Sampai sekarang saya sama suami saya masih bersihkan kamar mandi, jadi mereka melihat itu sesuatu yang bukan harus dikasih tahu. Dan saya tidak cerewet, kecuali kalau lagi lecturing mereka seperti ini.
Tapi kalau nyuruh-nyuruh itu saya irit banget, saya tidak suka suasana rumah bising sih. Tapi intens untuk percakapan mengenai hidup, karir, fenomena sosial kita bisa bicara lama soal ini.
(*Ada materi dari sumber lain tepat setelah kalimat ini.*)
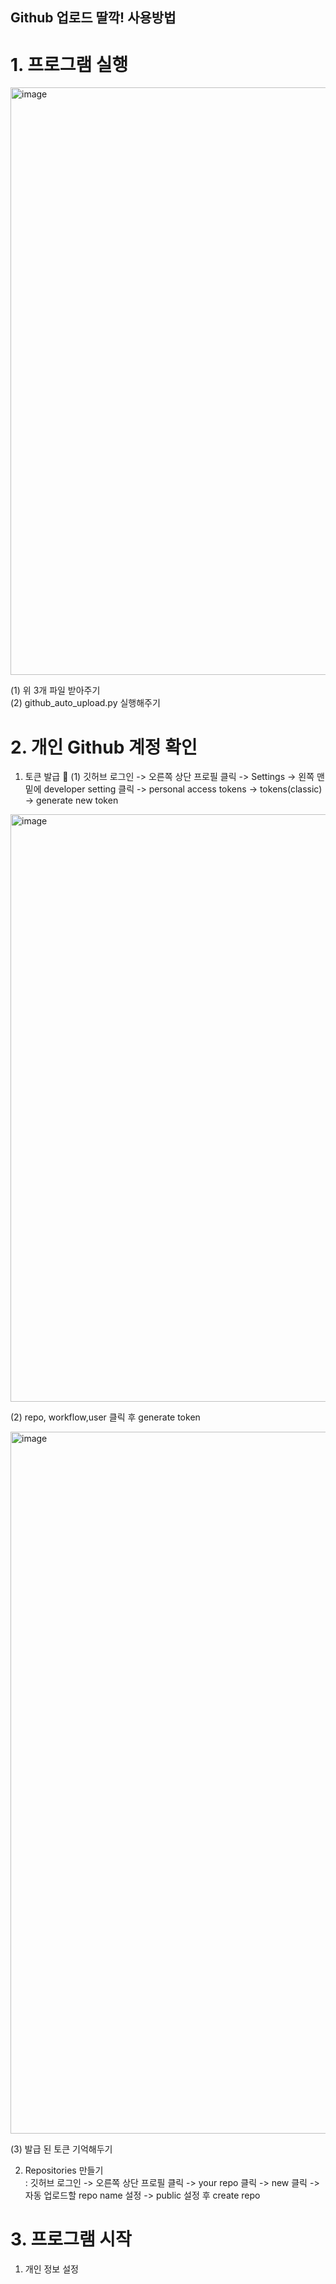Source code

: ## Github 업로드 딸깍! 사용방법

# 1. 프로그램 실행

<img width="1540" height="940" alt="image" src="https://github.com/user-attachments/assets/a28eeeae-b136-4c88-9a62-dced4513f160" />

(1) 위 3개 파일 받아주기   
(2) github_auto_upload.py 실행해주기

# 2. 개인 Github 계정 확인

1. 토큰 발급 🌟
(1) 깃허브 로그인 -> 오른쪽 상단 프로필 클릭 -> Settings -> 왼쪽 맨 밑에 developer setting 클릭  -> personal access tokens -> tokens(classic) -> generate new token

<img width="1540" height="940" alt="image" src="https://github.com/user-attachments/assets/82a57f71-b064-4849-9692-df27a8db0626" />

(2) repo, workflow,user 클릭 후 generate token

<img width="1154" height="1123" alt="image" src="https://github.com/user-attachments/assets/f7c6cd49-4f8f-497a-9640-102343b4e254" />

(3) 발급 된 토큰 기억해두기
   
2. Repositories 만들기  
: 깃허브 로그인 -> 오른쪽 상단 프로필 클릭 -> your repo 클릭 -> new 클릭 -> 자동 업로드할 repo name 설정 -> public 설정 후 create repo

# 3. 프로그램 시작

1. 개인 정보 설정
Tapi nanti kalau kelamaan saya dikritik anak saya juga, terlalu panjang ngomongnya.
Pesan untuk perempuan Indonesia, yang berkarir maupun berumah tangga?
Perempuan adalah makhluk yang diciptakan Tuhan dengan unik, memiliki takdir yang sudah ditetapkan untuk menjadikan dunia ini lengkap. Fitrah kita sebagai perempuan memang sudah dirancang seperti itu, kita akan jadi mahkluk yang memiliki fungsi melahirkan dan menjalani tugas penting sebagai ibu.
Jadi, you have to take that job seriously saat jadi seorang ibu. Kalau nanti hamil harus punyakapasitas untuk jadi role model bagi anaknya, karena ibu adalah panutan pertama untuk anaknya.
Dia harus bisa menjalani hidup yang baik dan dimunculkan di dirinya.
Lalu, jangan mudah menyerah dengan stereotyping, dihadapi batasan-batasan yang sebenarnya tidak eksis. Itu hanya pandangan yang dibuat masyarakat, tidak ada sebenarnya laki-laki dan perempuan. Itu harus dipisahkan dari diri Anda untuk ambil kesempatan.
Jika perempuan mengikuti potensinya, anak yang mereka lahirkan pasti juga lebih bahagia dan percaya diri juga.
Saya misalnya, senang sekali di rumah, memasak, bersih-bersih melakukan pekerjaan domestik, aktivitas itu semua relaxing. Profesi di luar itu juga dilakukan dengan baik.
Percaya diri bahwa semua yang Anda lakukan itu baik, tidak hanya untuk diri sendiri. Anda juga melakukan keluarga dan misi sosial untuk menciptakan lingkungan yang lebih adil, inklusif, dan lebih egaliterian untuk masyarakat dan bangsa.